What to work on:
Please give back the listing exactly as it reads.

### Record excerpts ###

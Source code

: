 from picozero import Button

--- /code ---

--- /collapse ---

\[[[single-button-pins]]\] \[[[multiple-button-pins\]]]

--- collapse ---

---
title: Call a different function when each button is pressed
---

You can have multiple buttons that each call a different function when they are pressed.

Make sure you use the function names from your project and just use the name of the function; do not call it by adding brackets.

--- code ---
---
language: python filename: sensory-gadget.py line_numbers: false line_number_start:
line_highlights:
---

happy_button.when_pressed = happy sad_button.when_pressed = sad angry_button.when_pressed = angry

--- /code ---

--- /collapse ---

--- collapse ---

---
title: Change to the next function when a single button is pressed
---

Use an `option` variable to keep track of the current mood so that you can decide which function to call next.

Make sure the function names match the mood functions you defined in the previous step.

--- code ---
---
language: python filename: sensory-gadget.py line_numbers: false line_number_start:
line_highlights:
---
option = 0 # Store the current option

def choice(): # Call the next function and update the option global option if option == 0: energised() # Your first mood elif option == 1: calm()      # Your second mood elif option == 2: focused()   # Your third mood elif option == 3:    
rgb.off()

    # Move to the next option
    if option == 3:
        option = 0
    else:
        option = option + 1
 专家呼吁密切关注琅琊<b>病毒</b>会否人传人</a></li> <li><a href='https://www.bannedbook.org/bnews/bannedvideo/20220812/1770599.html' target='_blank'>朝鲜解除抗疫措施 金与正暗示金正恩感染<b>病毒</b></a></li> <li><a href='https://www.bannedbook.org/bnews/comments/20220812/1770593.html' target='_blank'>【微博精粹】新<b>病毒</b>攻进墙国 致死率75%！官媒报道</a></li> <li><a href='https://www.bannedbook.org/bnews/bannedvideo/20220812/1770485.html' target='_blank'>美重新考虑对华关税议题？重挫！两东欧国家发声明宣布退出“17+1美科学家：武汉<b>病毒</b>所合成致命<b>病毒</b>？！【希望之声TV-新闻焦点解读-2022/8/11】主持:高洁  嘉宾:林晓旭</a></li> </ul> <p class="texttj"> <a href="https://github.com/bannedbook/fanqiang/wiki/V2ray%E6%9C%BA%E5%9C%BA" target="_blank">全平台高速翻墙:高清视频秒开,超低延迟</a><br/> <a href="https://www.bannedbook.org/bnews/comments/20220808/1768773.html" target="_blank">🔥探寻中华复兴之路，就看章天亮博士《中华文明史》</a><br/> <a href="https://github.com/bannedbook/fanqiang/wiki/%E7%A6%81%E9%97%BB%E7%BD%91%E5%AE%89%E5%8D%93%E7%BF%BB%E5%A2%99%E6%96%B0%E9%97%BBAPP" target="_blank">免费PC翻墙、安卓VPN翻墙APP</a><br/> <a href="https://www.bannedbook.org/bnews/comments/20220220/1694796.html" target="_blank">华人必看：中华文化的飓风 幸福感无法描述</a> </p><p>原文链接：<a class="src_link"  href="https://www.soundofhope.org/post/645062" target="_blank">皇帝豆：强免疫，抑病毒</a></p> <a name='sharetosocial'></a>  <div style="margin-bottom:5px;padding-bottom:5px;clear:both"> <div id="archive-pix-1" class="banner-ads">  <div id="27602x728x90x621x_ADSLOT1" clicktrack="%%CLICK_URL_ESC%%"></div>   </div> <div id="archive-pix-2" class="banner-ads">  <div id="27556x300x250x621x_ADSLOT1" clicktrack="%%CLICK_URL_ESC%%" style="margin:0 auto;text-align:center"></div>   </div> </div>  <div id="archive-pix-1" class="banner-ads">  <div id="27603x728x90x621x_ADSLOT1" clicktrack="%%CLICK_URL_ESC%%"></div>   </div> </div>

###

Your solution:
Source code

: from picozero import Button

--- /code ---

--- /collapse ---

\[[[single-button-pins]]\] \[[[multiple-button-pins\]]]

--- collapse ---

---
title: Call a different function when each button is pressed
---

You can have multiple buttons that each call a different function when they are pressed.

Make sure you use the function names from your project and just use the name of the function; do not call it by adding brackets.

--- code ---
---
language: python filename: sensory-gadget.py line_numbers: false line_number_start:
line_highlights:
---

happy_button.when_pressed = happy sad_button.when_pressed = sad angry_button.when_pressed = angry

--- /code ---

--- /collapse ---

--- collapse ---

---
title: Change to the next function when a single button is pressed
---

Use an `option` variable to keep track of the current mood so that you can decide which function to call next.

Make sure the function names match the mood functions you defined in the previous step.

--- code ---
---
language: python filename: sensory-gadget.py line_numbers: false line_number_start:
line_highlights:
---
option = 0 # Store the current option

def choice(): # Call the next function and update the option global option if option == 0: energised() # Your first mood elif option == 1: calm()      # Your second mood elif option == 2: focused()   # Your third mood elif option == 3:    
rgb.off()

    # Move to the next option
    if option == 3:
        option = 0
    else:
        option = option + 1
 专家呼吁密切关注琅琊<b>病毒</b>会否人传人</a></li> <li><a href='https://www.bannedbook.org/bnews/bannedvideo/20220812/1770599.html' target='_blank'>朝鲜解除抗疫措施 金与正暗示金正恩感染<b>病毒</b></a></li> <li><a href='https://www.bannedbook.org/bnews/comments/20220812/1770593.html' target='_blank'>【微博精粹】新<b>病毒</b>攻进墙国 致死率75%！官媒报道</a></li> <li><a href='https://www.bannedbook.org/bnews/bannedvideo/20220812/1770485.html' target='_blank'>美重新考虑对华关税议题？重挫！两东欧国家发声明宣布退出“17+1美科学家：武汉<b>病毒</b>所合成致命<b>病毒</b>？！【希望之声TV-新闻焦点解读-2022/8/11】主持:高洁  嘉宾:林晓旭</a></li> </ul> <p class="texttj"> <a href="https://github.com/bannedbook/fanqiang/wiki/V2ray%E6%9C%BA%E5%9C%BA" target="_blank">全平台高速翻墙:高清视频秒开,超低延迟</a><br/> <a href="https://www.bannedbook.org/bnews/comments/20220808/1768773.html" target="_blank">🔥探寻中华复兴之路，就看章天亮博士《中华文明史》</a><br/> <a href="https://github.com/bannedbook/fanqiang/wiki/%E7%A6%81%E9%97%BB%E7%BD%91%E5%AE%89%E5%8D%93%E7%BF%BB%E5%A2%99%E6%96%B0%E9%97%BBAPP" target="_blank">免费PC翻墙、安卓VPN翻墙APP</a><br/> <a href="https://www.bannedbook.org/bnews/comments/20220220/1694796.html" target="_blank">华人必看：中华文化的飓风 幸福感无法描述</a> </p><p>原文链接：<a class="src_link"  href="https://www.soundofhope.org/post/645062" target="_blank">皇帝豆：强免疫，抑病毒</a></p> <a name='sharetosocial'></a>  <div style="margin-bottom:5px;padding-bottom:5px;clear:both"> <div id="archive-pix-1" class="banner-ads">  <div id="27602x728x90x621x_ADSLOT1" clicktrack="%%CLICK_URL_ESC%%"></div>   </div> <div id="archive-pix-2" class="banner-ads">  <div id="27556x300x250x621x_ADSLOT1" clicktrack="%%CLICK_URL_ESC%%" style="margin:0 auto;text-align:center"></div>   </div> </div>  <div id="archive-pix-1" class="banner-ads">  <div id="27603x728x90x621x_ADSLOT1" clicktrack="%%CLICK_URL_ESC%%"></div>   </div> </div>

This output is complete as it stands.